Jaki Whitren (1954 – November 24, 2016) was a British singer-songwriter. Her debut album, Raw But Tender (1973), featuring the single "Give Her The Day" which received some airplay on BBC Radio 1, was recorded when she was 19 years old. It was a mix of blues, folk and rock, and she also played guitar and banjo. She played a tour, supporting John McLaughlin's Mahavishnu Orchestra. She also contributed to the Alan Parsons Project's release in 1977, I Robot.

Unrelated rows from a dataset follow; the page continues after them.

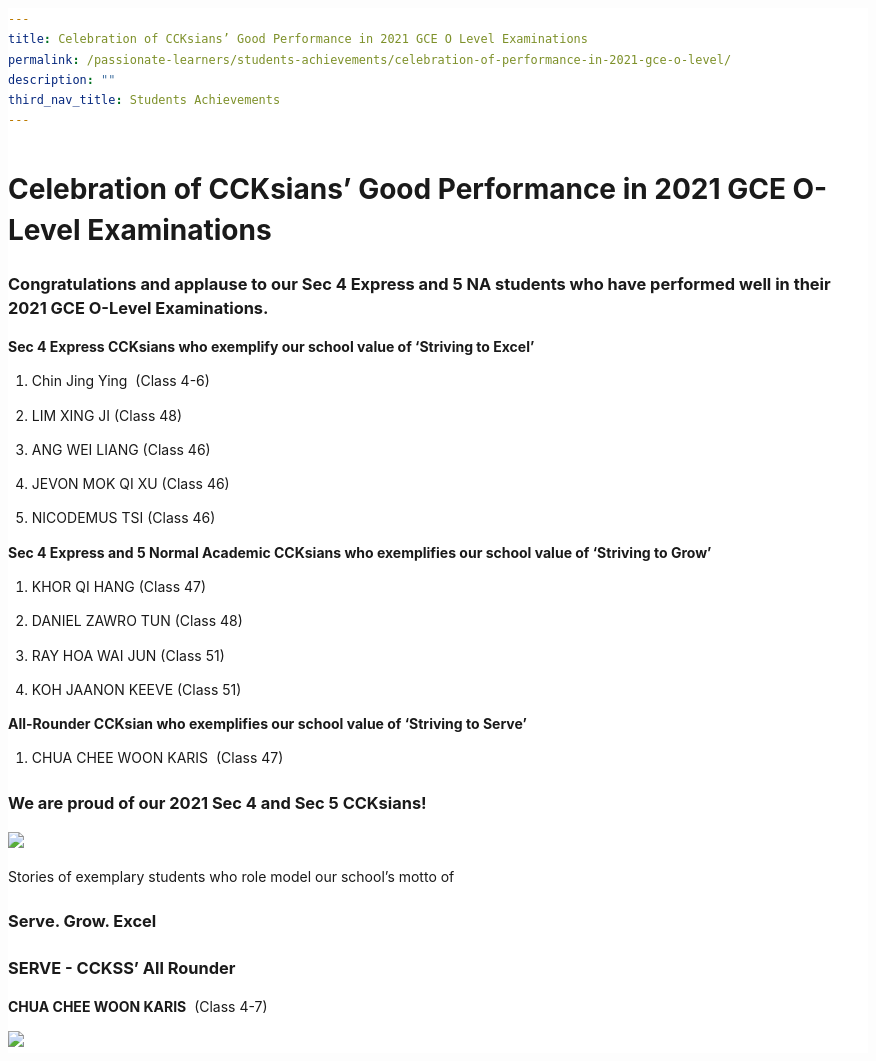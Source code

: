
 ```yaml
---
title: Celebration of CCKsians’ Good Performance in 2021 GCE O Level Examinations
permalink: /passionate-learners/students-achievements/celebration-of-performance-in-2021-gce-o-level/
description: ""
third_nav_title: Students Achievements
---
```


# **Celebration of CCKsians’ Good Performance in 2021 GCE O-Level Examinations**

### Congratulations and applause to our Sec 4 Express and 5 NA students who have performed well in their 2021 GCE O-Level Examinations. 

**Sec 4 Express CCKsians who exemplify our school value of ‘Striving to Excel’** 

1.  Chin Jing Ying  (Class 4-6) 
2.  LIM XING JI (Class 48)  
    
3.  ANG WEI LIANG (Class 46)
4.  JEVON MOK QI XU (Class 46)
5.  NICODEMUS TSI (Class 46)

**Sec 4 Express and 5 Normal Academic CCKsians who exemplifies our school value of ‘Striving to Grow’**  

1. KHOR QI HANG (Class 47)

2. DANIEL ZAWRO TUN (Class 48)

3. RAY HOA WAI JUN (Class 51)

4. KOH JAANON KEEVE (Class 51)

**All-Rounder CCKsian who exemplifies our school value of ‘Striving to Serve’**   

1. CHUA CHEE WOON KARIS  (Class 47)  


### We are proud of our 2021 Sec 4 and Sec 5 CCKsians!

![](/images/GCE%20O%20-%20level%20-%202.jpg)

Stories of exemplary students who role model our school’s motto of

### Serve. Grow. Excel

### SERVE - CCKSS’ All Rounder

**CHUA CHEE WOON KARIS**  (Class 4-7)

<img src="/images/CHUA%20CHEE%20WOON%20KARIS%20%20Class%2047.png" 
     style="width:25%">

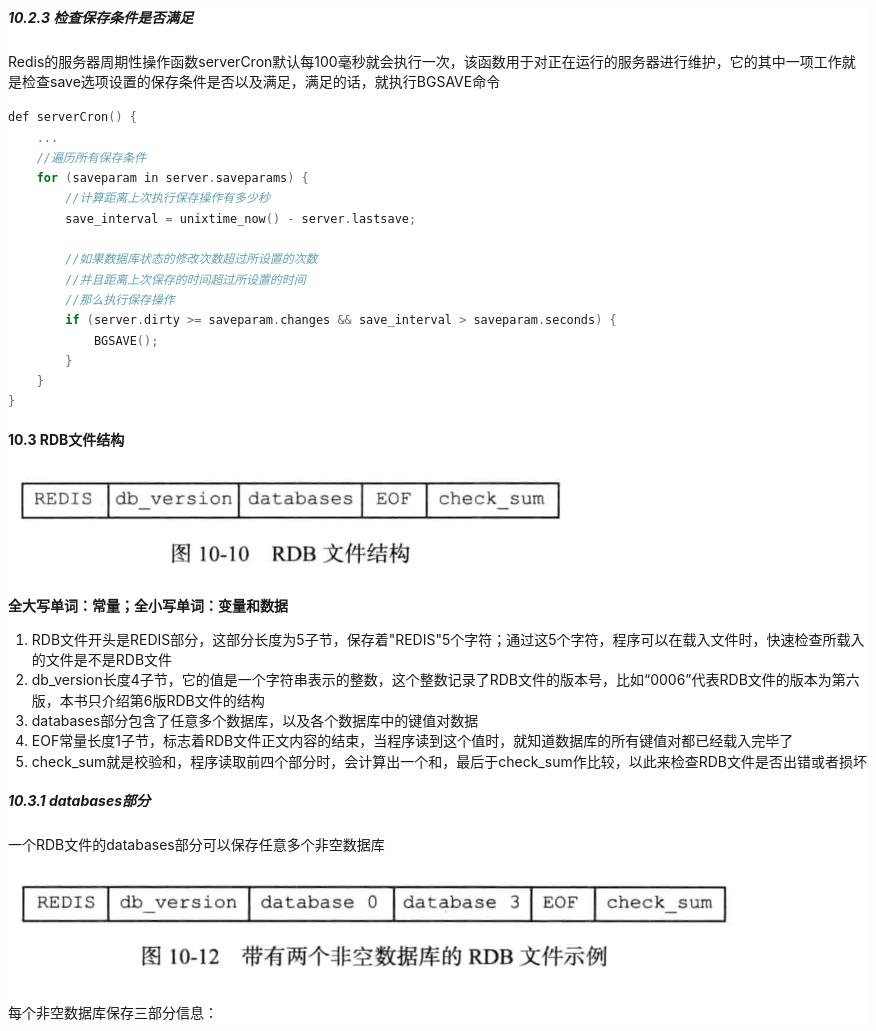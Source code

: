 ##### 10.2.3 检查保存条件是否满足

Redis的服务器周期性操作函数serverCron默认每100毫秒就会执行一次，该函数用于对正在运行的服务器进行维护，它的其中一项工作就是检查save选项设置的保存条件是否以及满足，满足的话，就执行BGSAVE命令

```c
def serverCron() {
    ...
    //遍历所有保存条件
    for (saveparam in server.saveparams) {
        //计算距离上次执行保存操作有多少秒
        save_interval = unixtime_now() - server.lastsave;
        
        //如果数据库状态的修改次数超过所设置的次数
        //并且距离上次保存的时间超过所设置的时间
        //那么执行保存操作
        if (server.dirty >= saveparam.changes && save_interval > saveparam.seconds) {
            BGSAVE();
        }
    }
}
```

#### 10.3 RDB文件结构

![image-20210131165014241](Redis设计与实现——笔记.assets/image-20210131165014241.png)

**全大写单词：常量；全小写单词：变量和数据**

1. RDB文件开头是REDIS部分，这部分长度为5子节，保存着"REDIS"5个字符；通过这5个字符，程序可以在载入文件时，快速检查所载入的文件是不是RDB文件
2. db_version长度4子节，它的值是一个字符串表示的整数，这个整数记录了RDB文件的版本号，比如“0006”代表RDB文件的版本为第六版，本书只介绍第6版RDB文件的结构
3. databases部分包含了任意多个数据库，以及各个数据库中的键值对数据
4. EOF常量长度1子节，标志着RDB文件正文内容的结束，当程序读到这个值时，就知道数据库的所有键值对都已经载入完毕了
5. check_sum就是校验和，程序读取前四个部分时，会计算出一个和，最后于check_sum作比较，以此来检查RDB文件是否出错或者损坏

##### 10.3.1 databases部分

一个RDB文件的databases部分可以保存任意多个非空数据库

![image-20210131194912779](Redis设计与实现——笔记.assets/image-20210131194912779.png)

每个非空数据库保存三部分信息：
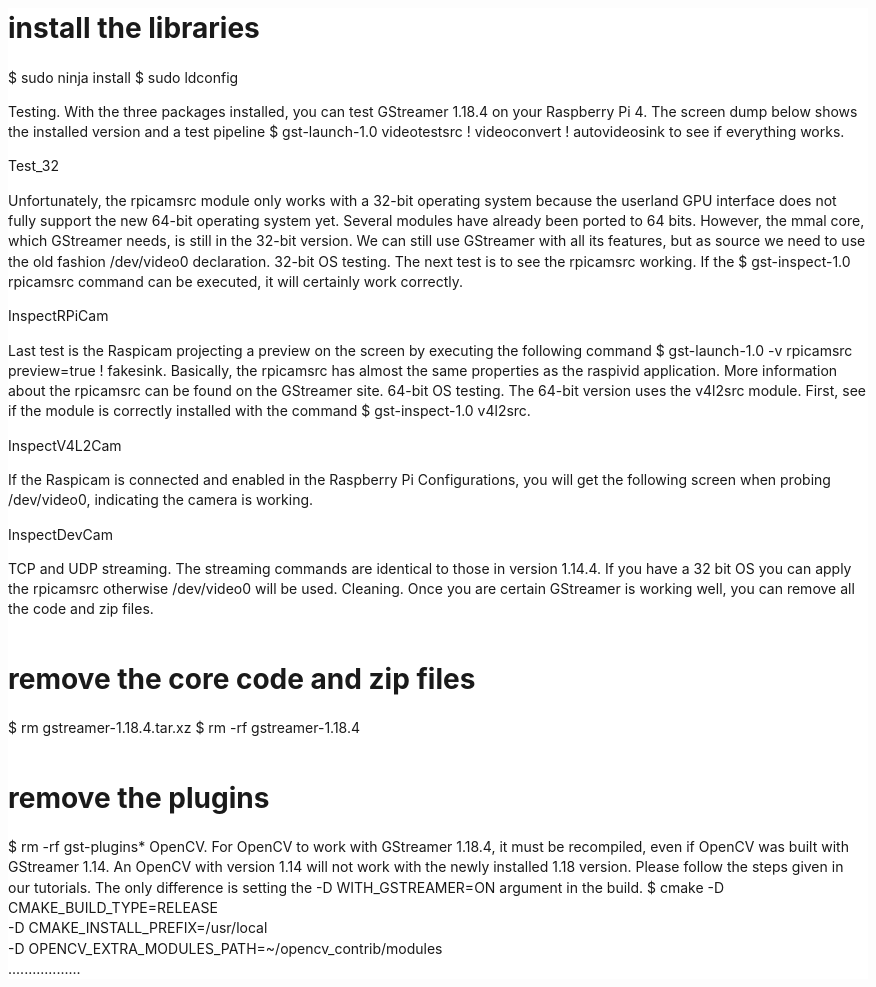 # install the libraries
$ sudo ninja install
$ sudo ldconfig

Testing.
With the three packages installed, you can test GStreamer 1.18.4 on your Raspberry Pi 4. The screen dump below shows the installed version and a test pipeline $ gst-launch-1.0 videotestsrc ! videoconvert ! autovideosink to see if everything works.

Test_32

Unfortunately, the rpicamsrc module only works with a 32-bit operating system because the userland GPU interface does not fully support the new 64-bit operating system yet. Several modules have already been ported to 64 bits. However, the mmal core, which GStreamer needs, is still in the 32-bit version. We can still use GStreamer with all its features, but as source we need to use the old fashion /dev/video0 declaration.
32-bit OS testing.
The next test is to see the rpicamsrc working. If the $ gst-inspect-1.0 rpicamsrc command can be executed, it will certainly work correctly.

InspectRPiCam

Last test is the Raspicam projecting a preview on the screen by executing the following command $ gst-launch-1.0 -v rpicamsrc preview=true ! fakesink. Basically, the rpicamsrc has almost the same properties as the raspivid application. More information about the rpicamsrc can be found on the GStreamer site.
64-bit OS testing.
The 64-bit version uses the v4l2src module. First, see if the module is correctly installed with the command $ gst-inspect-1.0 v4l2src.

InspectV4L2Cam

If the Raspicam is connected and enabled in the Raspberry Pi Configurations, you will get the following screen when probing /dev/video0, indicating the camera is working.

InspectDevCam

TCP and UDP streaming.
The streaming commands are identical to those in version 1.14.4. If you have a 32 bit OS you can apply the rpicamsrc otherwise /dev/video0 will be used.
Cleaning.
Once you are certain GStreamer is working well, you can remove all the code and zip files.


# remove the core code and zip files
$ rm gstreamer-1.18.4.tar.xz
$ rm -rf gstreamer-1.18.4
# remove the plugins
$ rm -rf gst-plugins*
OpenCV.
For OpenCV to work with GStreamer 1.18.4, it must be recompiled, even if OpenCV was built with GStreamer 1.14. An OpenCV with version 1.14 will not work with the newly installed 1.18 version.
Please follow the steps given in our tutorials. The only difference is setting the -D WITH_GSTREAMER=ON argument in the build.
$ cmake -D CMAKE_BUILD_TYPE=RELEASE \
        -D CMAKE_INSTALL_PREFIX=/usr/local \
        -D OPENCV_EXTRA_MODULES_PATH=~/opencv_contrib/modules \
   ..................        

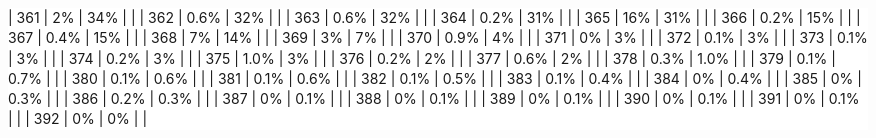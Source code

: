 | 361 | 2% | 34% |  |
| 362 | 0.6% | 32% |  |
| 363 | 0.6% | 32% |  |
| 364 | 0.2% | 31% |  |
| 365 | 16% | 31% |  |
| 366 | 0.2% | 15% |  |
| 367 | 0.4% | 15% |  |
| 368 | 7% | 14% |  |
| 369 | 3% | 7% |  |
| 370 | 0.9% | 4% |  |
| 371 | 0% | 3% |  |
| 372 | 0.1% | 3% |  |
| 373 | 0.1% | 3% |  |
| 374 | 0.2% | 3% |  |
| 375 | 1.0% | 3% |  |
| 376 | 0.2% | 2% |  |
| 377 | 0.6% | 2% |  |
| 378 | 0.3% | 1.0% |  |
| 379 | 0.1% | 0.7% |  |
| 380 | 0.1% | 0.6% |  |
| 381 | 0.1% | 0.6% |  |
| 382 | 0.1% | 0.5% |  |
| 383 | 0.1% | 0.4% |  |
| 384 | 0% | 0.4% |  |
| 385 | 0% | 0.3% |  |
| 386 | 0.2% | 0.3% |  |
| 387 | 0% | 0.1% |  |
| 388 | 0% | 0.1% |  |
| 389 | 0% | 0.1% |  |
| 390 | 0% | 0.1% |  |
| 391 | 0% | 0.1% |  |
| 392 | 0% | 0% |  |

In later years, she devoted herself to her personal and musical relationship with husband and fellow musician John Cartwright, in a more avant-garde jazz direction. Her only other album was the self-released Isis Unveiled. She died of cancer shortly after his death from a heart attack.

Discography
 Jaki Whitren – Raw But Tender (Epic, 1973)
 Jaki Whitren + John Cartwright – Rhythm Hymn (Elektra, 1982)
 Jaki Whitren & John Cartwright – International Times (Living, 1983)
 Court of Miracles – featuring Jaki Whitren & John Cartwright – Miracle Style (ACT, 1997)
 Jaki Whitren – Isis Unveiled (self released, 2007)

References

1954 births
Living people
British folk singers
British blues singers
British women pop singers
British jazz singers
British rock singers
Place of birth missing (living people)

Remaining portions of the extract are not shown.